Initially, the cables were published in redacted form in partnership with international newspapers including The Guardian and The New York Times. However, after WikiLeaks became concerned that the file containing the documents was no longer secure, it released all the unedited documents in September 2011. This decision led to claims that Assange had threatened national security and even endangered lives.

Many critics say publishing the names of undercover sources, as well as journalists, human rights activists and political dissidents from repressive regimes, put lives at risk. I’ve seen no serious evidence that Assange’s leaks caused any such harm. It is equally possible to regard WikiLeaks as a non-profit organisation acting as a middleman, disseminating information and essentially a public service founded by Assange.

One other issue alarms me. The US is asserting the right to prosecute a non-US citizen, not living in the US, not publishing in the US, under US laws. What a frightening precedent. Imagine Saudi Arabia prosecuting a British journalist in London for revealing details of the Jamal Khashoggi murder.

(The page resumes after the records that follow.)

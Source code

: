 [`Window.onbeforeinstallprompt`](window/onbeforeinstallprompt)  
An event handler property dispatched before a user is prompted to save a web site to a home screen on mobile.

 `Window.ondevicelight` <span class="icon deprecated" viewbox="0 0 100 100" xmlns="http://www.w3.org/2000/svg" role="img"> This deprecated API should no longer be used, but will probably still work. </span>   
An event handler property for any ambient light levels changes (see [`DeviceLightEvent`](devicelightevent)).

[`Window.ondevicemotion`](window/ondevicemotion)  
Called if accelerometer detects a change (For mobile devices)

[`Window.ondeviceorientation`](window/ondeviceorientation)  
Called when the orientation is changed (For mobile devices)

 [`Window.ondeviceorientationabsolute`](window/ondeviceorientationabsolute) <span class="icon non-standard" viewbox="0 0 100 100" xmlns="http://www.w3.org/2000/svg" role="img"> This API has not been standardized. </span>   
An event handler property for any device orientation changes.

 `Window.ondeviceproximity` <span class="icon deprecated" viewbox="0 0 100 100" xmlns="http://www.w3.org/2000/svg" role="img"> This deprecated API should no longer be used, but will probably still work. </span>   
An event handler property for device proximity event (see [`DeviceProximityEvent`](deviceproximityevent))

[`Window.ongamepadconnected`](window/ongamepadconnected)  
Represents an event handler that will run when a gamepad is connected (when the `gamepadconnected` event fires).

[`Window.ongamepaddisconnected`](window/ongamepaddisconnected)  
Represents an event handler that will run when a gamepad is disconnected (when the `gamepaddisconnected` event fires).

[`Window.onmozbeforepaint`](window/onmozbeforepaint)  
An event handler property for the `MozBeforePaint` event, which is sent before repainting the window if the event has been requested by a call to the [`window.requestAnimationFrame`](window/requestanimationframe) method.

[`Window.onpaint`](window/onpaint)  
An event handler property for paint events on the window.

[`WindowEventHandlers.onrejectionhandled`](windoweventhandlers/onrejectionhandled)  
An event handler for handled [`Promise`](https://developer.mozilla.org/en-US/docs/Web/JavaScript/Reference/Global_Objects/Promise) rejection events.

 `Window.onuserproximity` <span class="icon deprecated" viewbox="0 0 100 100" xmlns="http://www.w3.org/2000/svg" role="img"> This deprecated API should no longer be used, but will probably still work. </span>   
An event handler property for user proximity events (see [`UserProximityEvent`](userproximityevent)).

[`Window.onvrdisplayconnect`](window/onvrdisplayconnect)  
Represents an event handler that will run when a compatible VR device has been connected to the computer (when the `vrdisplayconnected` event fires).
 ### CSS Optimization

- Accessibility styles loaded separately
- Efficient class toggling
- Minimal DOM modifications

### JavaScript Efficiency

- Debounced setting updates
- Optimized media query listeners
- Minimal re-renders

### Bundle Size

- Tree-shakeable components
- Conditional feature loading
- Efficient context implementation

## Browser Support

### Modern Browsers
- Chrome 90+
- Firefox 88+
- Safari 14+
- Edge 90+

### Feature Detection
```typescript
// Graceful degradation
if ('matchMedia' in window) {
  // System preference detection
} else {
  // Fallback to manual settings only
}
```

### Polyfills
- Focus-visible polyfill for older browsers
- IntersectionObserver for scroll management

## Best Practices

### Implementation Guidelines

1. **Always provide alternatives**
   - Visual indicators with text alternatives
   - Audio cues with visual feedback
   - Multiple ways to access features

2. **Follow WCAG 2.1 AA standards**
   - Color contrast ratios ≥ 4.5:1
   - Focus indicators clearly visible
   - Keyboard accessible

As British prime minister Boris Johnson said about the threats to prosecute the Mail on Sunday: “A prosecution on this basis would amount to an infringement on press freedom and have a chilling effect on public debate.”

A powerful case for the freedom to publish. Can someone please explain why Julian Assange and WikiLeaks and Isabel Oakeshott’s diplomatic cables story in the Mail on Sunday fall into different categories? Journalists across the world are coming under increasing harassment and threat of jail. I don’t believe we can be selective about who we support and who we condemn.
Addional reporting by Jan-Peter Westad

Peter Oborne is political columnist for the Daily Mail and Middle East Eye. He is the author of Wounded Tiger, A History of Cricket in Pakistan and also (with Richard Heller) White on Green, Celebrating the Drama of Pakistan Cricket.